The artworks are framed within a trilogy of projects — entitled The Pictorial Bible series — that spanned fifteen years: Settings of the Psalms (2000); Seal Up the Vision and Prophecy (2007); and The Bible in Translation (2015). The outcome of each project was an exhibition and accompanying illustrated catalogue. The catalogues include an extensive essay describing the visual, biblical, and theological underpinning of the artworks, and their procedural systems.
I’m now sufficiently distant from the series for it to sit comfortably in my past. ‘It is finished!’ Nevertheless, the undergirding principle — that of translating biblical (and, now, religious) texts in the form of found sounds and recorded speech, presently — into artworks, endures. The third instalment of the series was conceived as both a visual and an audible enquiry; as such, it built a bridge to The Aural Bible series. This began in 2015, and has preoccupied me ever since. The transition from visual art to sound art represented a more uncompromising response to The Pictorial Bible series’ objective: to render the Bible ‘invisibly’. For, the sonic ‘image’ is immaterial and without perceivable form — other than as a graphic representation on a Digital Audio Workstation application. (Which, too, is an abstraction of the source.)
By the close of the trilogy, my ambition had been realised.
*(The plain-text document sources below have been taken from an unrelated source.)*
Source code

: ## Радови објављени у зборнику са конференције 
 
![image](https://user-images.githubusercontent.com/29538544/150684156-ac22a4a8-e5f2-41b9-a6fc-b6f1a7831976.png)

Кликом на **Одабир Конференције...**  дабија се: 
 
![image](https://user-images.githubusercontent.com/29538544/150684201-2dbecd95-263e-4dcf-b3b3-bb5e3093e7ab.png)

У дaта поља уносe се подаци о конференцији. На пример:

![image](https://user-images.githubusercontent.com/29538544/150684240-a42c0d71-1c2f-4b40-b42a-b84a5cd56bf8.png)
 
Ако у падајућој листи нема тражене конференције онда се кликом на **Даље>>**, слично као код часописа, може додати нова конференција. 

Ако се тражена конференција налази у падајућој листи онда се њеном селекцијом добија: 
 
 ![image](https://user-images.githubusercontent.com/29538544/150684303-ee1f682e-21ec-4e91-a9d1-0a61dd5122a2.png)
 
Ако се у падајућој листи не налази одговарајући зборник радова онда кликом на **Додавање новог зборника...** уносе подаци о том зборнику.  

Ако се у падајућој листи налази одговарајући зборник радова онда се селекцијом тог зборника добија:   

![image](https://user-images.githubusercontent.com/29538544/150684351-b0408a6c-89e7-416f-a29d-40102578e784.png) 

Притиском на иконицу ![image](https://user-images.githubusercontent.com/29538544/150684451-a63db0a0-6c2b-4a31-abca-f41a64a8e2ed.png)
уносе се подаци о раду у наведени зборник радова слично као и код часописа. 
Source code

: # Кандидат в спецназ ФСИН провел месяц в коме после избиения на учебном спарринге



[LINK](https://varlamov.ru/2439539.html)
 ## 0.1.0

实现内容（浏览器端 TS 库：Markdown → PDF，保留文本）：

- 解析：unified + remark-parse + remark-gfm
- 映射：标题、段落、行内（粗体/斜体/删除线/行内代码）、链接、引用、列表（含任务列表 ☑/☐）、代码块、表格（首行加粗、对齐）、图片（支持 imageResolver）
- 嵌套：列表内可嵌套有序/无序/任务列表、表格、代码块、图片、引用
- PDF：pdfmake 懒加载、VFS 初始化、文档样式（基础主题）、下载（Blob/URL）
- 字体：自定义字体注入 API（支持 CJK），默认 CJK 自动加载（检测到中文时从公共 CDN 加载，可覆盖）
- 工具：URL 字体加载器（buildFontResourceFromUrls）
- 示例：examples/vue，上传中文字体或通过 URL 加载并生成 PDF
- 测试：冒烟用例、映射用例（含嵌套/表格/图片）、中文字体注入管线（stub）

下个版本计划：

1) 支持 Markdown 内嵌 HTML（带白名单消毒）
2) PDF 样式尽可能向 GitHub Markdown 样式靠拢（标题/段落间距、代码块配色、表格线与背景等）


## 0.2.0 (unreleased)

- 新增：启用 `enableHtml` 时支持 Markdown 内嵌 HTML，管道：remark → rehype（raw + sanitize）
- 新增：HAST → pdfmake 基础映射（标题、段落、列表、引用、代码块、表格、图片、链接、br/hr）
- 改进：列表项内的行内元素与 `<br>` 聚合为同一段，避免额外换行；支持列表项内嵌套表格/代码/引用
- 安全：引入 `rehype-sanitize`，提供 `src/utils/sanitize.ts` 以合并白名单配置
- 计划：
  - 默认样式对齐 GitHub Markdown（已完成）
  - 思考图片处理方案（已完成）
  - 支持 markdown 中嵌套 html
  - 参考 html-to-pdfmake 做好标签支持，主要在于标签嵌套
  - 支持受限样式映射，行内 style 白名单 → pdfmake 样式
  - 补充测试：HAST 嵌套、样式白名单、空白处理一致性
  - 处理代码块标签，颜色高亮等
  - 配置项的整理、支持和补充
I could no longer justify casting any further artworks in this direction. In effect, my visual art practice drew to a standstill. Painting, drawing, collage etc. may come into focus once again, but only when ideas that require a visual articulation present themselves. If and when they do, the visual conceptualisation and image-making process will be coloured by what has taken place, creatively speaking, between the end of The Pictorial Bible series and The Aural Bible series to date.
Just as art history and art practice came together in 1999, so too visual art and sound art practices are presently and steadily closing-in on one another, like parallel lines moving towards the centre of vision on the horizon. ‘Integration’ is a word of exhortation that has blazed down from above ever since I began my career.